In an interview published Saturday on the Web site of Der Spiegel, Ramadan was asked how long Iraq would be able "to fight the biggest military machine in the world."
"As long as it takes," he responded, "but why don't you ask the other side how long they will be able to endure. We will be happy when they start their air bombardments against our ground troops. They will meet hard resistance everywhere.
"We don't have long-distance missiles or many bombers, but we will deploy thousands of suicide attackers ... the martyrs," Ramadan said. "... Those are our new weapons and they will not only be deployed within Iraq.
"The Arab people will stand by the people of Iraq in the fight for its independence and freedom. This will be a fire in the whole region."
On Friday, Bush addressed the threat of attacks against the United States after meeting with British Prime Minister Tony Blair.
Bush said the attacks of September 11, 2001 showed that containment of terrorism was not an appropriate policy "because we now recognize that oceans no longer protect us; that we're vulnerable to attack.
"And the worst form of attack could come through somebody acquiring weapons of mass destruction and using them on the American people [or] on our friends in Great Britain."
Bush said U.S. Secretary of State Colin Powell will present evidence to the Security Council on Wednesday that the Iraqi regime has ties to al Qaeda.

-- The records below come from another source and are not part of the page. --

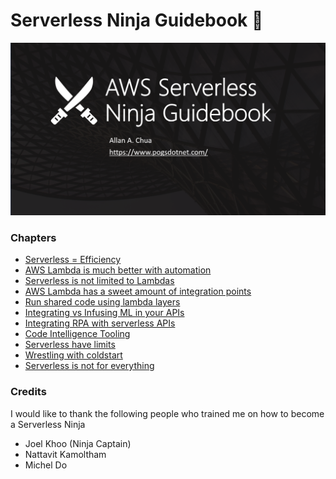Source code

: # Serverless Ninja Guidebook :japanese_ogre:

![Banner](https://github.com/allanchua101/serverless-ninja/blob/master/Banner.png)

### Chapters

- [Serverless = Efficiency](https://github.com/allanchua101/serverless-ninja/tree/master/001-serverless-efficiency)
- [AWS Lambda is much better with automation](https://github.com/allanchua101/serverless-ninja/tree/master/002-automation)
- [Serverless is not limited to Lambdas](https://github.com/allanchua101/serverless-ninja/tree/master/003-not-limited-to-lambdas)
- [AWS Lambda has a sweet amount of integration points](https://github.com/allanchua101/serverless-ninja/tree/master/004-integration-points)
- [Run shared code using lambda layers](https://github.com/allanchua101/serverless-ninja/tree/master/005-shared-layers)
- [Integrating vs Infusing ML in your APIs](https://github.com/allanchua101/serverless-ninja/tree/master/006-ai-apis/)
- [Integrating RPA with serverless APIs](https://github.com/allanchua101/serverless-ninja/tree/master/007-rpa-integration)
- [Code Intelligence Tooling](https://github.com/allanchua101/serverless-ninja/tree/master/008-code-intelligence)
- [Serverless have limits](https://github.com/allanchua101/serverless-ninja/tree/master/009-lambda-limits)
- [Wrestling with coldstart](https://github.com/allanchua101/serverless-ninja/tree/master/010-wrestling-coldstarts)
- [Serverless is not for everything](https://github.com/allanchua101/serverless-ninja/tree/master/011-serverless-isnt-everything)

### Credits

I would like to thank the following people who trained me on how to become a Serverless Ninja

- Joel Khoo (Ninja Captain)
- Nattavit Kamoltham
- Michel Do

"Saddam Hussein would like nothing more than to use a terrorist network to attack and to kill and leave no fingerprints behind," Bush said.
Before the meeting with Bush, Blair told CNN that he supported a second U.N. resolution before launching military action. Bush said he would agree if it would put additional pressure on Iraq.
"It would be welcomed if it is yet another signal that we are intent upon disarming Saddam Hussein," Bush said.
The Bush administration is debating how much intelligence from electronic intercepts the secretary of state should disclose Wednesday when he tries to convince the Security Council that Iraq is not complying with disarmament resolutions.
U.S. officials had said previously that Powell was to present such information. The debate centers on how to reveal enough information to make the U.S. case while still protecting methods and sources of intelligence.